**AIM OF THE EXERCISE:**
Please find the lines in the entries below that contain the word "does", and copy each one.

----- GIVEN INFORMATION

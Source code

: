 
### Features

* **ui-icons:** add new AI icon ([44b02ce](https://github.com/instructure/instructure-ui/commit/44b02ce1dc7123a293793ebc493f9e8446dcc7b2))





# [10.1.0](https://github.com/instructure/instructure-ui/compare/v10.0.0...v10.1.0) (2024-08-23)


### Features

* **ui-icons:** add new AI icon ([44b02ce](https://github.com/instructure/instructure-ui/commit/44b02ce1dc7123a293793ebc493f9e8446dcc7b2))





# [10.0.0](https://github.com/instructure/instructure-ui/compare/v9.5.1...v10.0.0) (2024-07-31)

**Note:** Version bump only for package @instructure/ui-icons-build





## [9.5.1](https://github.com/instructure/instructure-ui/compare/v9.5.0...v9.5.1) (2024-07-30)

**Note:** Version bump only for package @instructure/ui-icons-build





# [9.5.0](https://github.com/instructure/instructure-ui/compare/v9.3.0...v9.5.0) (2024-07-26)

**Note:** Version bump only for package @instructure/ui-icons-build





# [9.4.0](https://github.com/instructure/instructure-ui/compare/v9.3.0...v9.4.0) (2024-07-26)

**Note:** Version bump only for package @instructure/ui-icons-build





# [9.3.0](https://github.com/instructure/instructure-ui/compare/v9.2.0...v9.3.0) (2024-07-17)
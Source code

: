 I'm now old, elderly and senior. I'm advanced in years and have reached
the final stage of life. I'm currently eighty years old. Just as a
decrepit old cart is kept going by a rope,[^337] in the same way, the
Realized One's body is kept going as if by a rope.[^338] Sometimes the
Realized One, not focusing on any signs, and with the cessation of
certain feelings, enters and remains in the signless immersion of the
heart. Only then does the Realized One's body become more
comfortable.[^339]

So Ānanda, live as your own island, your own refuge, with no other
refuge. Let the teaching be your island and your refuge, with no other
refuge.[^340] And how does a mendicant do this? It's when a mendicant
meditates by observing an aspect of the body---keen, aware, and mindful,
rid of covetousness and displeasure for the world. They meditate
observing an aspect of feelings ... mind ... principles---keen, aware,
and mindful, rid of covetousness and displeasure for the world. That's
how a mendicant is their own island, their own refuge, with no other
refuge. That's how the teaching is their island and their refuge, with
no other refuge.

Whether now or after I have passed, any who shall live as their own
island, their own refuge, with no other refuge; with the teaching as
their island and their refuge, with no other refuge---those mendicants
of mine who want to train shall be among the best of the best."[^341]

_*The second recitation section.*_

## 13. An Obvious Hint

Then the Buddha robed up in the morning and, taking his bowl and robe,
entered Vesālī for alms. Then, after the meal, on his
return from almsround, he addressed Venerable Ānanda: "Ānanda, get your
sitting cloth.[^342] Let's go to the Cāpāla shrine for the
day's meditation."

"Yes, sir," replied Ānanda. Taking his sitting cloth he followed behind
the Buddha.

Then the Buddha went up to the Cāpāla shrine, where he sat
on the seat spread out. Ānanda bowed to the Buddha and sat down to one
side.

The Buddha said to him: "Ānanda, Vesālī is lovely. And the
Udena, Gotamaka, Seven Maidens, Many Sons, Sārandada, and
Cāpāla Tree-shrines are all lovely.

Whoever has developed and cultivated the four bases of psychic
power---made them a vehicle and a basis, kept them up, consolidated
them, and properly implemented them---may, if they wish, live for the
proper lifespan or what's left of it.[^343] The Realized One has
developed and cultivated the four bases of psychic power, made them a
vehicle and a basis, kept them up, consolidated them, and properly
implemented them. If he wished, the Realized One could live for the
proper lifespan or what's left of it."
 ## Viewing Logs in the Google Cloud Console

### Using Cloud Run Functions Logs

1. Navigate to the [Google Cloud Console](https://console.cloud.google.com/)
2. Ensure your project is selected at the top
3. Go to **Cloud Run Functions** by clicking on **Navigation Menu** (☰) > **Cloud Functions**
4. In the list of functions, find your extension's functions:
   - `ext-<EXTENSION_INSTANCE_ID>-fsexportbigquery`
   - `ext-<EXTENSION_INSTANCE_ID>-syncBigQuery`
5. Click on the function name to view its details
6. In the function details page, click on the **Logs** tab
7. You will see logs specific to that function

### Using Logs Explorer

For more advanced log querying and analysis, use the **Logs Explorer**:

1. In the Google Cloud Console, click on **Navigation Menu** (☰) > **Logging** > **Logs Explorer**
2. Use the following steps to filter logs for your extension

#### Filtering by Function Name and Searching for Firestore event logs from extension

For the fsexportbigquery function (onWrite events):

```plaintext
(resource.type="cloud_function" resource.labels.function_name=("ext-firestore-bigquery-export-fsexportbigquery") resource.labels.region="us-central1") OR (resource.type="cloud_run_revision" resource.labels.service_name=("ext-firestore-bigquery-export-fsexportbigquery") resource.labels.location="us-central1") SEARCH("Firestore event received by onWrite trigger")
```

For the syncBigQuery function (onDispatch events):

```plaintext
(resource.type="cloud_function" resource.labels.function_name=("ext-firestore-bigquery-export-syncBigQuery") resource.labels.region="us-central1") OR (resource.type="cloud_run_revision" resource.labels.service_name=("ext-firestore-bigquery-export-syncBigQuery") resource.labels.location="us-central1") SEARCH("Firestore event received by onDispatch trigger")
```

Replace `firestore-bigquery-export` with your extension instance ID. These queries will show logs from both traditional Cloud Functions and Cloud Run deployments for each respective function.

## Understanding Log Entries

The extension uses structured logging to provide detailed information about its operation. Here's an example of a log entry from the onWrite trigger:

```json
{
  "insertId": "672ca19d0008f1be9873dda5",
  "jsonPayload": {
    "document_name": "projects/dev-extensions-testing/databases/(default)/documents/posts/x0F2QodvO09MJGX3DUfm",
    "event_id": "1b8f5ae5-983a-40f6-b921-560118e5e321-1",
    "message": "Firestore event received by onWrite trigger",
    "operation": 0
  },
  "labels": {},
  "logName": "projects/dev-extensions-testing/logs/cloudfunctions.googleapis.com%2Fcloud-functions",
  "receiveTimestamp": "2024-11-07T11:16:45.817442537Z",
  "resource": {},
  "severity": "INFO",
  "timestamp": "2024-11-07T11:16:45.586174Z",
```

----------

**RESULT:**
heart. Only then does the Realized One's body become more
refuge.[^340] And how does a mendicant do this? It's when a mendicant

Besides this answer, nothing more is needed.